Arnaud Foulon : Livrer bataille
Société

Arnaud Foulon : Livrer bataille

Arnaud Foulon est directeur général des Éditions Hurtubise et cofondateur du GELI (Groupement des éditeurs littéraires), qui s’est donné pour mission de défendre et promouvoir la littérature québécoise.

C’est avec deux autres éditeurs – Antoine Tanguay (Alto) et Gilles Herman (Septentrion) – qu’Arnaud Foulon a l’idée de fonder le GELI. Leur ambition: réfléchir à la place du livre littéraire dans le vaste monde de l’édition. Force est de constater, en effet, que celui-ci fait parfois figure de Petit Poucet. Dès lors, la solution leur apparaît évidente: il faut se réunir, mettre autour d’une même table tous les éditeurs littéraires qui le souhaitent – 26 à ce jour – et créer un front commun face à l’érosion de la place de la littérature dans les médias et la sphère publique. "Le premier constat que nous avons fait, raconte Arnaud Foulon, est celui de notre petitesse, de notre fragilité. En nous regroupant, nous comptons sur la force du nombre pour avoir plus de poids dans les négociations avec les journaux ou les organismes subventionnaires, par exemple."

Bibliodiversité

Hasard ou coïncidence, c’est l’été dernier que l’idée du GELI a commencé à germer dans la tête des trois hommes, au moment où la Librairie Blais à Rimouski annonçait qu’elle fermait ses portes après 73 ans d’activité. "La disparition des libraires indépendants est une grave menace pour la bibliodiversité. Au Québec, il y a des romans extraordinaires qui sont tirés à 1000 exemplaires à peine, qui les vendra s’il n’y a plus de librairies?" demande-t-il avec l’air navré de celui qui connaît la réponse.

On touche là au coeur du problème. Pour sauvegarder la bibliodiversité, il faut lui aménager des espaces protégés dans les journaux, dans les points de vente, dans les esprits. "Nous évoluons dans un milieu de l’offre et non de la demande, il faut parler et faire parler de littérature, c’est le seul moyen de faire en sorte que les gens continuent à en lire. Et c’est ce combat qu’entend mener le GELI."

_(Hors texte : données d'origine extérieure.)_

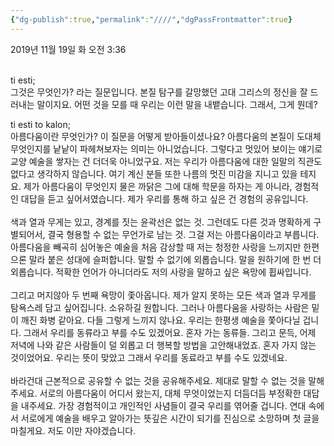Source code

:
 ```yaml
---
{"dg-publish":true,"permalink":"////","dgPassFrontmatter":true}
---
```


2019년 11월 19일 화 오전 3:36<br/>
<br/>

ti esti;<br/>
그것은 무엇인가? 라는 질문입니다. 본질 탐구를 갈망했던 고대 그리스의 정신을 잘 드러내는 말이지요. 어떤 것을 모를 때 우리는 이런 말을 내뱉습니다. 그래서, 그게 뭔데?<br/>

ti esti to kalon;<br/>
아름다움이란 무엇인가? 이 질문을 어떻게 받아들이셨나요? 아름다움의 본질이 도대체 무엇인지를 낱낱이 파헤쳐보자는 의미는 아니었습니다. 그렇다고 멋있어 보이는 얘기로 교양 예술을 쌓자는 건 더더욱 아니었구요. 저는 우리가 아름다움에 대한 일말의 직관도 없다고 생각하지 않습니다. 여기 계신 분들 또한 나름의 멋진 미감을 지니고 있을 테지요. 제가 아름다움이 무엇인지 물은 까닭은 그에 대해 학문을 하자는 게 아니라, 경험적인 대답을 듣고 싶어서였습니다. 제가 우리를 통해 하고 싶은 건 경험의 공유입니다.<br/>
<br/>
색과 열과 무게는 있고, 경계를 짓는 윤곽선은 없는 것. 그런데도 다른 것과 명확하게 구별되어서, 결국 형용할 수 없는 무언가로 남는 것. 그걸 저는 아름다움이라고 부릅니다. 아름다움을 빼곡히 심어놓은 예술을 처음 감상할 때 저는 청정한 사랑을 느끼지만 한편으론 말라 붙은 성대에 슬퍼합니다. 말할 수 없기에 외롭습니다. 말을 원하기에 한 번 더 외롭습니다. 적확한 언어가 아니더라도 저의 사랑을 말하고 싶은 욕망에 휩싸입니다.<br/>
<br/>
그리고 머지않아 두 번째 욕망이 좇아옵니다. 제가 알지 못하는 모든 색과 열과 무게를 탐욕스레 담고 싶어집니다. 소유하길 원합니다. 그러나 아름다움을 사랑하는 사람은 밑이 깨진 화병 같아요. 다들 그렇게 느끼지 않나요. 우리는 한평생 예술을 쫓아다닐 겁니다. 그래서 우리를 동류라고 부를 수도 있겠어요. 혼자 가는 동류들. 그리고 문득, 어제 저녁에 나와 같은 사람들이 덜 외롭고 더 행복할 방법을 고안해내었죠. 혼자 가지 않는 것이었어요. 우리는 뜻이 맞았고 그래서 우리를 동료라고 부를 수도 있겠네요.<br/>
<br/>
바라건대 근본적으로 공유할 수 없는 것을 공유해주세요. 제대로 말할 수 없는 것을 말해주세요. 서로의 아름다움이 어디서 왔는지, 대체 무엇이었는지 더듬더듬 부정확한 대답을 내주세요. 가장 경험적이고 개인적인 사념들이 결국 우리를 엮어줄 겁니다. 연대 속에서 서로에게 예술을 배우고 알아가는 뜻깊은 시간이 되기를 진심으로 소망하며 첫 글을 마칠게요. 저도 이만 자야겠습니다.<br/>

Quant à l’ANEL (Association nationale des éditeurs de livres), elle ne peut suffire, selon lui, à porter ce genre de revendications, car qui prétend défendre les intérêts de la littérature doit s’y consacrer pleinement, ce qui n’est pas la vocation de l’ANEL. "Bien qu’elles se ressemblent, l’industrie du livre et l’édition purement littéraire sont deux métiers différents. Lorsque l’on parle de manuels de l’auto ou de guides pratiques, par exemple, on parle de milliers d’exemplaires distribués dans 400 à 500 points de vente, alors que l’éditeur qui fait de la poésie ou de la nouvelle ne peut compter que sur un réseau de 70 à 80 libraires, pour des tirages qui dépassent très rarement les 1000 copies. Le rapport de force est forcément différent."

"Créer des ponts"

Loin de lui, cependant, l’idée d’établir un quelconque clivage. Au contraire, il s’agit de "créer des ponts". Arnaud Foulon s’empresse d’ajouter que le GELI et l’ANEL ont des luttes communes à mener telles que l’opposition au projet de loi C-32 sur le droit d’auteur, sur laquelle les deux organismes se retrouvent complètement. De même, il prône la concertation avec les autres associations littéraires comme l’UNEQ (Union des écrivaines et des écrivains québécois) et l’ALQ (Association des libraires du Québec), entre autres.

"Le GELI n’est pas une association, insiste Arnaud Foulon, c’est un laboratoire d’idées, un regroupement informel. Nous voulons fonctionner de manière inclusive, c’est-à-dire être capables de réunir, sur un sujet donné, tous les acteurs concernés afin d’aboutir à une position commune que nous défendrons conjointement", dit-il avant de conclure, optimiste: "Nous sommes nombreux au Québec à vouloir promouvoir la littérature d’ici, et à savoir combien elle est belle et riche. C’est en unissant nos voix pour qu’elles portent plus haut et plus fort que nous réussirons à en convaincre les gens."